Celebration and Longing
On account of my family's scandinavian heritage, we're in the habit of celebrating our Christmas on Christmas eve. So tomorrow the whole family is getting together: grandparents, an aunt, an uncle, two cousins, my best friend, his wife and their 5 month old baby. Some of my favourite people in the world. But someone will be missing. She'll be about a thousand kilometres away with her own family and I know how much I'll be wishing she was here.
So as I'm thinking about Christmas, I'm thinking about what happens when celebration and anticipation sit side by side. Tomorrow, while I'll be enjoying a day with family and celebrating people I love, I'll also be looking forward to and thinking about Thursday. I'll be thinking about how in a couple of days, I get to see my girlfriend again and I can't wait. So for me this year, Christmas is just the opening act of my holiday. This gets me thinking about that first Christmas.
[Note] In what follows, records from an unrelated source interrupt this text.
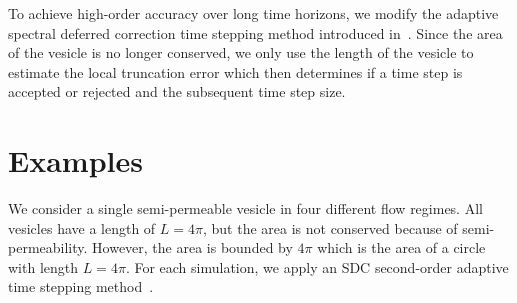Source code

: \documentclass[9pt,twocolumn,twoside,lineno]{pnas-new}
\begin{document}
To achieve high-order accuracy over long time horizons, we modify the
adaptive spectral deferred correction time stepping method introduced
in~\cite{qua-bir2016}. Since the area of the vesicle is no longer
conserved, we only use the length of the vesicle to estimate the
local truncation error which then determines if a time step is accepted
or rejected and the subsequent time step size.

\section*{Examples}
We consider a single semi-permeable vesicle in four different flow
regimes. All vesicles have a length of $L=4\pi$, but the area is not
conserved because of semi-permeability. However, the area is bounded by
$4\pi$ which is the area of a circle with length $L=4\pi$. For each
simulation, we apply an SDC second-order adaptive time stepping
method~\cite{qua-bir2016}. 



\end{document}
I think that as christians we forget that Christmas is about this same mixing of celebration and anticipation. We celebrate the coming of Christ, the birth of Israel's messiah. But we know that the point of Jesus' coming was not his arrival. The real reason we celebrate Christmas is that we look ahead to the Passion.
We celebrate because we see in Jesus' birth the work of God and the fulfillment of his promises, but this celebration points us ahead to Easter, which we eagerly anticipate. Christmas is the opening act of something much larger, a story still being told. Christmas is the beginning of the last act in the story of Israel and the opening scene of a new story about a new Israel: the church. How much richer is our celebration of Christmas when we see it set between the exodus and the Cross, when we consider how it makes possible Pentecost and the church?
If we take Christmas seriously, it is worth celebrating only because it reminds us of our anticipation. That first Christmas anticipated the wonderful works and mighty words of Israel's great prophet, her messiah. It anticipated the healings, the teachings, the miraculous moments as well as the simple ones.
Each new Christmas reminds of the promises we anticipate. We look forward to and particpate in the renewal of creation and God's the reconciliation of each of us: to our creator, one another and ourselves. We anticipate the return of Jesus, the defeat of evil, the vindication of justice and peace through love.
Just a thought. Christmas is about a lot more than we usually remember.